THE PROBLEM
Going through the entries below, find how many lines hold "我们的项", then give that number alone.

(Plain-text document sources)
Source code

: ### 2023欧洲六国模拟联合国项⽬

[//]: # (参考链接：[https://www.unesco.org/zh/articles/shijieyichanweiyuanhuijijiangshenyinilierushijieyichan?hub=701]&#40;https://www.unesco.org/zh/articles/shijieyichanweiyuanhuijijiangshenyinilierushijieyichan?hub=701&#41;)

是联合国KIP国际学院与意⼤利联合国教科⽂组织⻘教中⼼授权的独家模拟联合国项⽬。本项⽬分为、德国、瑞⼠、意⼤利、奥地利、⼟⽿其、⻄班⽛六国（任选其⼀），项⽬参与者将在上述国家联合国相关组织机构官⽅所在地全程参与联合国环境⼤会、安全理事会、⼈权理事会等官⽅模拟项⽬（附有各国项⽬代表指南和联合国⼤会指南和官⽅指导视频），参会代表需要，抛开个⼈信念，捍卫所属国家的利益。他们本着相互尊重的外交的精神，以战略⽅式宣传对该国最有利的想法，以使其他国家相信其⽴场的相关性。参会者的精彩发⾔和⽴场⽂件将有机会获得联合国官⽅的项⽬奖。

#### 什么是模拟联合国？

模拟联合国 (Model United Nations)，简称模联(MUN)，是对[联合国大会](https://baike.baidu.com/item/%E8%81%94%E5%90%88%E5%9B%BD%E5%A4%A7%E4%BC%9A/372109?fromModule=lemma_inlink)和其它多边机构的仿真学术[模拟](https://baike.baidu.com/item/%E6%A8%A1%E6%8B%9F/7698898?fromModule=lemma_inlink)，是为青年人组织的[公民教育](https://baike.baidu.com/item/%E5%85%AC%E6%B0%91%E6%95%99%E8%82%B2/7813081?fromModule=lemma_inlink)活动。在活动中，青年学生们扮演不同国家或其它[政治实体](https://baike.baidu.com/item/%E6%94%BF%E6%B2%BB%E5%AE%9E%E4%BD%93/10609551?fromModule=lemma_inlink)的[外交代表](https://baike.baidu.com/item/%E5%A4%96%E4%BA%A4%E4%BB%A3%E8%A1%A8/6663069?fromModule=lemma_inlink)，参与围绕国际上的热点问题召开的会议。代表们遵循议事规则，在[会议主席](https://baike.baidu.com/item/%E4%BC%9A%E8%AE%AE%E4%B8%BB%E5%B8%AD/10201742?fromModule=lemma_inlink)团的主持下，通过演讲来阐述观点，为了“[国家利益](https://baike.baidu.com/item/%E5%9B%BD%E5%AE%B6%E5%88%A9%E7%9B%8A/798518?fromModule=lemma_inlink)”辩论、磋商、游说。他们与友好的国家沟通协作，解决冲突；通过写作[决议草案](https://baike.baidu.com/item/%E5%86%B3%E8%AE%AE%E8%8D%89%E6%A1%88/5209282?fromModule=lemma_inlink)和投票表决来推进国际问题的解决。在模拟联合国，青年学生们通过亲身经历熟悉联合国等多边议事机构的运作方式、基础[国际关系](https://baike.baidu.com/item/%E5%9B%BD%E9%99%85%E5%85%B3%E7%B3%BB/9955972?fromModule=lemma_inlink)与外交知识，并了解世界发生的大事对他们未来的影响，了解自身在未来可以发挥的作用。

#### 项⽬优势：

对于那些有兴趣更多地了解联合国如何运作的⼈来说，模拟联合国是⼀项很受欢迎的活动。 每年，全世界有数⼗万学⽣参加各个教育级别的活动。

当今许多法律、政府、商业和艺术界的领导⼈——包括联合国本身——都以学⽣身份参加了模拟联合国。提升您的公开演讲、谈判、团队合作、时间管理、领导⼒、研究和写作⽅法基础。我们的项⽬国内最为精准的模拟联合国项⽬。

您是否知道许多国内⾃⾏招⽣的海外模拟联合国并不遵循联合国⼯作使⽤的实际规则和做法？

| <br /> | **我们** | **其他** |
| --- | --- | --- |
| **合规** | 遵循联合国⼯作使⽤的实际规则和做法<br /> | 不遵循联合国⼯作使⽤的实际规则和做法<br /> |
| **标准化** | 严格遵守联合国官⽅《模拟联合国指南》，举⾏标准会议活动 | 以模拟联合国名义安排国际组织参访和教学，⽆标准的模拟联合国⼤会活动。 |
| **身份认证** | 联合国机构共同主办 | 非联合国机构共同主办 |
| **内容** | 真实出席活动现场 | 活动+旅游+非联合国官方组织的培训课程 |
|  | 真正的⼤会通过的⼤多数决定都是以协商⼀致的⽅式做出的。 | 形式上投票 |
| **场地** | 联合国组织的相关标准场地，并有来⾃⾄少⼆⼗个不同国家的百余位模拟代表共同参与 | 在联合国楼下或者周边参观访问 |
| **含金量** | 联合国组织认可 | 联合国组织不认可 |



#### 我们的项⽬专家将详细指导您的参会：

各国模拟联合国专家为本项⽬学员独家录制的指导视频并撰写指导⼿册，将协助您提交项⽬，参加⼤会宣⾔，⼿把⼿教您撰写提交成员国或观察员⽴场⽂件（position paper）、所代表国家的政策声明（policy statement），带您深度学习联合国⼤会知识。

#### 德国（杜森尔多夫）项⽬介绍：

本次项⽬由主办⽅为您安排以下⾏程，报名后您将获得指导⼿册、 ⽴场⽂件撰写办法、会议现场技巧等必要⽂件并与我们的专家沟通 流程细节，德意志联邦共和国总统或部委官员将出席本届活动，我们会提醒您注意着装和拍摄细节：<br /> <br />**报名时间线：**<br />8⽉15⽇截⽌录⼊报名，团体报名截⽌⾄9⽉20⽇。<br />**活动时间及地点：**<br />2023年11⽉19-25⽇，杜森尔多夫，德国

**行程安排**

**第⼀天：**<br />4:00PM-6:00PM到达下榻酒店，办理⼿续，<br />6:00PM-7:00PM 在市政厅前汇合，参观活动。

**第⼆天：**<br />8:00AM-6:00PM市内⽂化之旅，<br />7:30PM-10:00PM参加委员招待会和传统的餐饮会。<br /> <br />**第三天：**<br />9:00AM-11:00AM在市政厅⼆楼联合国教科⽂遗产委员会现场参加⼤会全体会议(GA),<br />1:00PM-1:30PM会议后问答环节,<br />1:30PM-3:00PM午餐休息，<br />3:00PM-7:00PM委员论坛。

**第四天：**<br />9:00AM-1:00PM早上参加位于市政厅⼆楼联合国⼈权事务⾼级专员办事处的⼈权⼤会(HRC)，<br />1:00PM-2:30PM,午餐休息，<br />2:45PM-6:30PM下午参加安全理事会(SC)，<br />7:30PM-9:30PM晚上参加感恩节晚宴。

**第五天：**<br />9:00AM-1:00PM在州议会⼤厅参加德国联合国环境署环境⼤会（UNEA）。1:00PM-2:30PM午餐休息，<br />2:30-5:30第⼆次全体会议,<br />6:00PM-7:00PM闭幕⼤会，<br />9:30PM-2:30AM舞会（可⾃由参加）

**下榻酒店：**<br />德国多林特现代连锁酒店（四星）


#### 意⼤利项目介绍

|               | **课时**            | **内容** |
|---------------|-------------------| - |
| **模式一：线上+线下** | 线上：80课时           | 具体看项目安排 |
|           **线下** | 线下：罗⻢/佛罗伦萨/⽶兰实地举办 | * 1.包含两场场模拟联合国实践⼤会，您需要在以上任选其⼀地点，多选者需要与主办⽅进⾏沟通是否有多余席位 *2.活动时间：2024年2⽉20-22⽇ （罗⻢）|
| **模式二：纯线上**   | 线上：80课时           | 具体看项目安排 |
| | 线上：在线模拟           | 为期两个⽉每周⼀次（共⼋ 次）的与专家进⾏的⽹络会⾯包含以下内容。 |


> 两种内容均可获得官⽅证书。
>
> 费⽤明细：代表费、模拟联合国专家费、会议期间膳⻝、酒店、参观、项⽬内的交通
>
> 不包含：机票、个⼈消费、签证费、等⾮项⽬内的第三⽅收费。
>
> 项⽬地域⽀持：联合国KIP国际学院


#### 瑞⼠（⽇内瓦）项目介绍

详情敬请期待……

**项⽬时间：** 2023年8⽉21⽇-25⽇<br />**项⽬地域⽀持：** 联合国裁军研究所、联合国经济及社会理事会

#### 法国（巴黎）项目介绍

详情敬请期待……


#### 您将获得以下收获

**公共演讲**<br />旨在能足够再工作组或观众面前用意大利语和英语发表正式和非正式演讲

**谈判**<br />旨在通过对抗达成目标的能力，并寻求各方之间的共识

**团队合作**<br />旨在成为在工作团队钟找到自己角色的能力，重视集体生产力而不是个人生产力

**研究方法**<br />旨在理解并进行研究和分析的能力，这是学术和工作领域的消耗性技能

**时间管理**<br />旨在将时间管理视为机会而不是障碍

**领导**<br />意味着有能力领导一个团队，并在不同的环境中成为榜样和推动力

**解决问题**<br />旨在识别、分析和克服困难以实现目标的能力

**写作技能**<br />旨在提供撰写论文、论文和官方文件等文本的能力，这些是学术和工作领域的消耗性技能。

SOLUTION TO THIS EXERCISE
2